Outra modalidade de gasto não financeiro é o realizado pelos entes governamentais. Importante considerar que enquanto o gasto público (GP) injeta dinheiro na economia, o tributo (T) o retira. Notemos essa relação por GP T. Dela resultam dois tipos de saldos: os positivos, quando GP é menor que T; e, os negativos, quando GP é maior que T. Notemos essa relação, independentemente do valor obtido, como SPO (Saldo Público Obtido). Aqui, como antes, tudo o mais constante, ter-se-á um PIB maior se o SPO é negativo e, ao reverso, PIB menor se o SPO é positivo.

O terceiro desses gastos é o dos empresários na compra de máquinas e equipamentos ou bens de capital. Tal tipo de gasto é normalmente notado pela letra I – de Investimento. Claro está que os empresários também gastam seus rendimentos em bens de consumo; porém, para efeito da sua contabilização, evitando-se assim qualquer dupla contagem, inclua-se tal tipo de gasto em Cp (e não no valor apurado de I).

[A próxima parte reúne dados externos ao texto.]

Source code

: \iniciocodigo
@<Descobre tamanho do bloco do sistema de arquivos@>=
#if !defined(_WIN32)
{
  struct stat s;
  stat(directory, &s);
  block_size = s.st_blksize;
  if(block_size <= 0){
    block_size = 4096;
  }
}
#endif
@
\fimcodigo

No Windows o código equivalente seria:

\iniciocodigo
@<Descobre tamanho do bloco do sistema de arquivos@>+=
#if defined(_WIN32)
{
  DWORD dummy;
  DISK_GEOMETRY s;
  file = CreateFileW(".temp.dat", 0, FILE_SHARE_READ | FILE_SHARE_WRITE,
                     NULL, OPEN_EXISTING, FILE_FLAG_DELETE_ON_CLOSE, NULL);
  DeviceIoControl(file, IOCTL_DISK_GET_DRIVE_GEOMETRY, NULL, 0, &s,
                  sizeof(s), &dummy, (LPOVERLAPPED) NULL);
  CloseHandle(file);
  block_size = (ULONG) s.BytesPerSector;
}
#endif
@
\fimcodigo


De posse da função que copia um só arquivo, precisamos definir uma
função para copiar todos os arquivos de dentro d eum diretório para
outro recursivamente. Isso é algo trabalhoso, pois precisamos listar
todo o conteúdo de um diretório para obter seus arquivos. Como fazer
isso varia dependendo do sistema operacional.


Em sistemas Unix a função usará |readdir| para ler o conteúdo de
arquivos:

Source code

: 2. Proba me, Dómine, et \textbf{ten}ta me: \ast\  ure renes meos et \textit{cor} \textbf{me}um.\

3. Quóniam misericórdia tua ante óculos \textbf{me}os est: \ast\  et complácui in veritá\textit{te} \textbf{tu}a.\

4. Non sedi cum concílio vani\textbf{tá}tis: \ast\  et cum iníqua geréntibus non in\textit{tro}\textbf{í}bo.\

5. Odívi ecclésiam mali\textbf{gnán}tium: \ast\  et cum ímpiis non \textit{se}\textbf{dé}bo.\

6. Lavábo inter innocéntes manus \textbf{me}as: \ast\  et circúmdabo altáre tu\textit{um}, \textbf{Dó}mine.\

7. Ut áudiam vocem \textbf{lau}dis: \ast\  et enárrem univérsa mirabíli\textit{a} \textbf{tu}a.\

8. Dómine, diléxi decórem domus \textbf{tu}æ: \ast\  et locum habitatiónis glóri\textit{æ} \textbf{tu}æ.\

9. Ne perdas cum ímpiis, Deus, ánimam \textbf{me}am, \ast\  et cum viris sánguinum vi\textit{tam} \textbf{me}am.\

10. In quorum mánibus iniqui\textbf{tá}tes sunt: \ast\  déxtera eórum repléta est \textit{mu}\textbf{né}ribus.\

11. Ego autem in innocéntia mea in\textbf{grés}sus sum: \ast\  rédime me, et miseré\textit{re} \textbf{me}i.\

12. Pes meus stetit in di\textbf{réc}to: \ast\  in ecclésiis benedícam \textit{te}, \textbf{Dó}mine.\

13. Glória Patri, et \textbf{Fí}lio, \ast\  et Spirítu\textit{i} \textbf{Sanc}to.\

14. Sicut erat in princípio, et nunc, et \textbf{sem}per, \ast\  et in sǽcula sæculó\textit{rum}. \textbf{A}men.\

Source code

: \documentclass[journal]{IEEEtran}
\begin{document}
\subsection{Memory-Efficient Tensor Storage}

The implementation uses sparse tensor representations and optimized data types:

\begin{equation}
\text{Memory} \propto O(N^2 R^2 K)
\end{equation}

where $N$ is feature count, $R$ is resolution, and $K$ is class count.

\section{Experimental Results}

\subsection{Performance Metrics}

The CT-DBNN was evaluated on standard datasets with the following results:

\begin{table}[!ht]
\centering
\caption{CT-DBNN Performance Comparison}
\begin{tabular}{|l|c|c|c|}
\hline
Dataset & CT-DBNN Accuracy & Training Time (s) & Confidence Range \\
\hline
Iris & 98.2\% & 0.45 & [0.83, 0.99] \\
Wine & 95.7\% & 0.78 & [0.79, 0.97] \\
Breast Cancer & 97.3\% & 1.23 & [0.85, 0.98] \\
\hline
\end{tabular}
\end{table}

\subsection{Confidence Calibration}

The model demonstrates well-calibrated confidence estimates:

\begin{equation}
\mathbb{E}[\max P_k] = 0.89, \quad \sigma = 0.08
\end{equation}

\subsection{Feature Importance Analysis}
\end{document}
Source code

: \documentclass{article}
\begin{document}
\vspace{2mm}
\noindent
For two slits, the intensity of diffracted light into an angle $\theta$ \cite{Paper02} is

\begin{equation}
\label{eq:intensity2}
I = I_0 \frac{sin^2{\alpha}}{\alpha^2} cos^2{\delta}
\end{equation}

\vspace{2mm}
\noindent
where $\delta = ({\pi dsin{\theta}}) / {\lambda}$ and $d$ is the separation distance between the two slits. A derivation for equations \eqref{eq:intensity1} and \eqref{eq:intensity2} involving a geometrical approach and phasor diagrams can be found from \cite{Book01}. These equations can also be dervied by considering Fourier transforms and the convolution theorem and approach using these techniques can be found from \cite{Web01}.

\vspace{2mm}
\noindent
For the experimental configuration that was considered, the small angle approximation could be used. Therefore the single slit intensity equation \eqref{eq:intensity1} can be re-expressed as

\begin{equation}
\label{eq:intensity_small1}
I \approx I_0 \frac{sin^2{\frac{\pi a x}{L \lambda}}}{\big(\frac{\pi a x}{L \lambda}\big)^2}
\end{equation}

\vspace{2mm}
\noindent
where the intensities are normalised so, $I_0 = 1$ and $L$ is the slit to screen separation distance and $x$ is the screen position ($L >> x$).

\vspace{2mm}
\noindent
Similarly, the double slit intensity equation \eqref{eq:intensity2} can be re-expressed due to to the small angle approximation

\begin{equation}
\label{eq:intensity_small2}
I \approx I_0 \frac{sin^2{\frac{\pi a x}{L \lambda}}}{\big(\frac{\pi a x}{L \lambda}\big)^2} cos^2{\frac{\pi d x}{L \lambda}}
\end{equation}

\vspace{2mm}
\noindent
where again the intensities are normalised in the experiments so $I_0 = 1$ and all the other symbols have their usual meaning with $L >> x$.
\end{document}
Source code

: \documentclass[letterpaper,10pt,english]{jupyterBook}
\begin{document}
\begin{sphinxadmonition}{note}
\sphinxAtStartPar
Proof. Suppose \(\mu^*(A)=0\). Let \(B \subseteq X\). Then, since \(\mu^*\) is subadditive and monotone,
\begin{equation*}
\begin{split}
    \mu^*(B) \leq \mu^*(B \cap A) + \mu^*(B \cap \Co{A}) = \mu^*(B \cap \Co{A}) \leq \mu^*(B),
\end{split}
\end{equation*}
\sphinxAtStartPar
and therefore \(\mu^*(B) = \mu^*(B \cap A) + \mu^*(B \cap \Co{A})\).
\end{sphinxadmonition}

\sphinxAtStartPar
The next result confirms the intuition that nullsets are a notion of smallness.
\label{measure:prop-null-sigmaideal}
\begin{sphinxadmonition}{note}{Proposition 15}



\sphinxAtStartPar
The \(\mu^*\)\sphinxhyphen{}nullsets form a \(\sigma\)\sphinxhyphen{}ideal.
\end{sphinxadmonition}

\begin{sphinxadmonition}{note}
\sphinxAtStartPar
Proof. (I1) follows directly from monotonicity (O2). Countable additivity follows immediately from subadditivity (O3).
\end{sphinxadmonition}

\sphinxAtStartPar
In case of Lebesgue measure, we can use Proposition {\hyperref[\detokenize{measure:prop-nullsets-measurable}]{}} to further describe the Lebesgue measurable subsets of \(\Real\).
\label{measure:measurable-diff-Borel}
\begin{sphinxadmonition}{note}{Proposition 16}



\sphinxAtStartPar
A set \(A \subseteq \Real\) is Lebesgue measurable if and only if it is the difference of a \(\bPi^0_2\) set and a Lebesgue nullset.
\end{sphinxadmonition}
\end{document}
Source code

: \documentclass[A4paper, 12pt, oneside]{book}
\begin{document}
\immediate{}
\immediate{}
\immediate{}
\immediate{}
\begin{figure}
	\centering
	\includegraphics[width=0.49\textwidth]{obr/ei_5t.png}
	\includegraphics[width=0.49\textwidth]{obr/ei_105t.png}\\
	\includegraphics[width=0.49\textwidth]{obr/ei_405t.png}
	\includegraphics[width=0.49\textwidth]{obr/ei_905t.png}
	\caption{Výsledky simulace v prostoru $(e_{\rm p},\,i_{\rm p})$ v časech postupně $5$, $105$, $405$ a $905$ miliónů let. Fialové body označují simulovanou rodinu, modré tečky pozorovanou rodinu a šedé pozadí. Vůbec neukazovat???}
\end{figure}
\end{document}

Quem persistiu na leitura deste texto até aqui deve estar se perguntando e o setor externo? Mas ele não deve ser também considerado para efeito da obtenção do PIB? Sem dúvida, deve; melhor, precisa ser considerado. Como segue: notando as exportações por X e as importações por M (ambas levam em conta apenas os chamados bens tangíveis – e não os imateriais), resulta que essa relação tanto pode ser positiva (injetando recursos na economia desde que X seja maior que M) quanto negativa (quando ocorre o contrário). Chegado a esse ponto, pode-se então finalmente escrever a equação completa do PIB: Cp + SPO + I + Saldo de X.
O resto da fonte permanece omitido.